Apresentação do autor e trecho do livro recém-lançado

Percursos

Quando, na virada de 2010 para 2011, se inicia essa década de insurreições democráticas, eu estava no período final do doutorado (defendido em outubro de 2012 e publicado em setembro de 2013 – algumas semanas depois de Junho). Sempre percebi afinidades e conexões entre a pesquisa que estava concluindo e esses acontecimentos em curso. Política selvagem é o resultado de um aprofundamento desse entendimento inicial e pode ser compreendido como um desdobramento do Marx selvagem.[i]

As páginas que seguem decorrem de uma viagem por atos, manifestações, assembleias, debates, reuniões, peças, filmes, encontros e histórias. Uma mescla de reflexões a partir das presenças nas ruas, praças e florestas, mobilizações menores, perspectivas subjetivas, processos geopolíticos e as instituições (estatais). Andanças teórico-existenciais desde o Brasil, uma deriva política, uma tentativa de “pensar a céu aberto”[ii] junto a situações-lutas aqui, nos EUA e na França, mas chamando também algumas localizadas no México, Argentina, Chile, Argélia, Itália, Egito e alguns mais.

Pergunta Toni Negri a respeito da possibilidade de “captar esse novo ser, esse excesso, esse ‘sopro’ [e] […] pensar de dentro dos levantes e no ritmo deles”.[iii] Tento, em cinco momentos,  partindo das ciências e políticas do movimento, seguindo pelo e pelas expressões das revoltas em curso, desviando, depois, para o estudo da virada repressiva atual para, enfim, tentar (des)amarrar as discussões numa política do cultivo. Essas cinco partes podem ser lidas em qualquer ordem e de forma independente e, mais, como sugeriu o amigo Silvio Rhatto, o mesmo pode ocorrer com os parágrafos (numerados pelas notas de pé de página que abarcam as referências).

Partilhadas parcialmente, nesses últimos anos, em textos, aulas, falas e conversas (aproveito para agradecer pelos estímulos todos), essas páginas são uma homenagem a oito mestres a quem muito (tudo?) devo e a quem sou extremamente grato por ter conhecido e conviver, inclusive nas discordâncias. Já dizia Heiner Müller que usar e ativar Bertolt Brecht sem criticá-lo é traí-lo. “Amar é trair”.[iv]

 

No princípio era o movimento

Revolta. Revolução. Rebelião. Insurreição. Insurgência. Levante. Riot. Tumulto. Gé-mìng. Intifada. Hibba. Thawra. Algazarra. Alvoroço. Azáfama. Agitação. Ara pyau. Émotion. Subversão.
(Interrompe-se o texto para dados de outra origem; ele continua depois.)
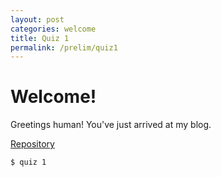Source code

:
 ```yaml
---
layout: post
categories: welcome
title: Quiz 1
permalink: /prelim/quiz1
---
```

# Welcome!

Greetings human! You've just arrived at my blog. 

<p><a href="https://github.com/jesmatienzo-tip/sysad2-12021/">Repository</a></p>

```
$ quiz 1
```



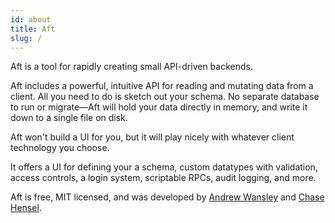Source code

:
 ```yaml
---
id: about
title: Aft
slug: /
---
```


Aft is a tool for rapidly creating small API-driven backends.

Aft includes a powerful, intuitive API for reading and mutating data from a client. All you need to do is sketch out your schema. No separate database to run or migrate—Aft will hold your data directly in memory, and write it down to a single file on disk.

Aft won't build a UI for you, but it will play nicely with whatever client technology you choose. 

It offers a UI for defining your a schema, custom datatypes with validation, access controls, a login system, scriptable RPCs, audit logging, and more.

Aft is free, MIT licensed, and was developed by [Andrew Wansley](https://twitter.com/awans) and [Chase Hensel](https://www.linkedin.com/in/chasehensel/).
Sublevação. Subvertimento. Implosão. Irrupção. Erupção. Emergência. Eclosão. Faísca. Felonia. Voragem. Vírus. Repúdio. Oposição. Transformação. Desordem. Disrupção. Dissenso. Dissensão. Dissidência. Distúrbio. Disjunção. Disfunção. Destruição. Abolição. Perturbação. Interrupção. Cisão. Ruptura. Serhildan. Insubordinação. Insubmissão. Indisciplina. Desobediência. Destituição. Ebulição. Efervescência. Pachakutik. Tiqqun olam. Borroka. Revolucionamento. Revolvimento. Tremor. Terremoto. Tempestade. Redemoinho. Protesto. Bloqueio. Sabotagem. Boicote. Barricada. Obstrução. Travamento. Travação. Trancaço. Catracaço. Festa. Motim. Greve. Manifestação. Ato. Quebra-quebra. Ocupação. Acampamento. Quilombo. Resistência. Retomada. Autodemarcação. Recuperación. Fuga. Deserção. Deriva. Drible. Esquiva. Xondaro. Mar revolto.

Elias Canetti conta, no segundo volume de sua trilogia autobiográfica, seu marcante e decisivo encontro, em Frankfurt, com uma mobilização de operários na década de vinte do século passado. Ele é então tomado por “um intenso desejo de participação”, mas não dá o passo. Décadas depois, sua “lembrança da primeira manifestação […] permaneceu viva”; naquele instante, ele se transformou – “o que acontecia com a gente em meio à multidão, uma completa alteração da consciência, era tão drástico quanto misterioso. Eu queria saber de que se tratava, realmente”. Esse choque com uma coletividade em movimento faz com que ele se debruce sobre esse enigma por mais de trinta anos, cujo resultado é a publicação de Massa e poder em 1960.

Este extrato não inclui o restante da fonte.